### Problem
Extract all records. Keep each one exact.

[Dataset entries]
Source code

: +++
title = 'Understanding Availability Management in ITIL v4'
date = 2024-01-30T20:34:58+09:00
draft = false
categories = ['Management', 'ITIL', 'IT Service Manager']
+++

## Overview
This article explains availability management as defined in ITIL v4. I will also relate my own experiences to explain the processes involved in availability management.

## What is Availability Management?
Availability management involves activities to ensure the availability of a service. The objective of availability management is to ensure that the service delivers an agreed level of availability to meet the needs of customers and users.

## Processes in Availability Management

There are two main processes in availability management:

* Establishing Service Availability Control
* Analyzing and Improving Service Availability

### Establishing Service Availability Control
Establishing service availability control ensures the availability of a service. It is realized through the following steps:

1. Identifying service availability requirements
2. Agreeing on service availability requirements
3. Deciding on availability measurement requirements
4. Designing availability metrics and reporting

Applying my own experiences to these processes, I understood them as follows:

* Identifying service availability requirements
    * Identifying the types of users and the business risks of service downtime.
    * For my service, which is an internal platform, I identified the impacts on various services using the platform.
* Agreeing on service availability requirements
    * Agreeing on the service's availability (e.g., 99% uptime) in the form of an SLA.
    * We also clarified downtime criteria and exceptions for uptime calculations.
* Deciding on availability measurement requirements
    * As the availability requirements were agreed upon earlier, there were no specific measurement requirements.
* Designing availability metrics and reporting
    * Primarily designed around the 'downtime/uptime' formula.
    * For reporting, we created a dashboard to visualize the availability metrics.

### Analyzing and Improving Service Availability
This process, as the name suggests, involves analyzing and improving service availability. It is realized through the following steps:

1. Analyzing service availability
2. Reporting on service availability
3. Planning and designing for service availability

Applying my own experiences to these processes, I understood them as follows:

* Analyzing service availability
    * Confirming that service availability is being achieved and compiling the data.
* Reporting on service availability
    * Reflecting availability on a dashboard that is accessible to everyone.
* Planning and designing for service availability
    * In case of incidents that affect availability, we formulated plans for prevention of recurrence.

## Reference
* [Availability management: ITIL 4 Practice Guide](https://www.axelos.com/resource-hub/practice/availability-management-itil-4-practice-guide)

### Solution to the problem
Source code

: +++
title = 'Understanding Availability Management in ITIL v4'
date = 2024-01-30T20:34:58+09:00
draft = false
categories = ['Management', 'ITIL', 'IT Service Manager']
+++

## Overview
This article explains availability management as defined in ITIL v4. I will also relate my own experiences to explain the processes involved in availability management.

## What is Availability Management?
Availability management involves activities to ensure the availability of a service. The objective of availability management is to ensure that the service delivers an agreed level of availability to meet the needs of customers and users.

## Processes in Availability Management

There are two main processes in availability management:

* Establishing Service Availability Control
* Analyzing and Improving Service Availability

### Establishing Service Availability Control
Establishing service availability control ensures the availability of a service. It is realized through the following steps:

1. Identifying service availability requirements
2. Agreeing on service availability requirements
3. Deciding on availability measurement requirements
4. Designing availability metrics and reporting

Applying my own experiences to these processes, I understood them as follows:

* Identifying service availability requirements
    * Identifying the types of users and the business risks of service downtime.
    * For my service, which is an internal platform, I identified the impacts on various services using the platform.
* Agreeing on service availability requirements
    * Agreeing on the service's availability (e.g., 99% uptime) in the form of an SLA.
    * We also clarified downtime criteria and exceptions for uptime calculations.
* Deciding on availability measurement requirements
    * As the availability requirements were agreed upon earlier, there were no specific measurement requirements.
* Designing availability metrics and reporting
    * Primarily designed around the 'downtime/uptime' formula.
    * For reporting, we created a dashboard to visualize the availability metrics.

### Analyzing and Improving Service Availability
This process, as the name suggests, involves analyzing and improving service availability. It is realized through the following steps:

1. Analyzing service availability
2. Reporting on service availability
3. Planning and designing for service availability

Applying my own experiences to these processes, I understood them as follows:

* Analyzing service availability
    * Confirming that service availability is being achieved and compiling the data.
* Reporting on service availability
    * Reflecting availability on a dashboard that is accessible to everyone.
* Planning and designing for service availability
    * In case of incidents that affect availability, we formulated plans for prevention of recurrence.

## Reference
* [Availability management: ITIL 4 Practice Guide](https://www.axelos.com/resource-hub/practice/availability-management-itil-4-practice-guide)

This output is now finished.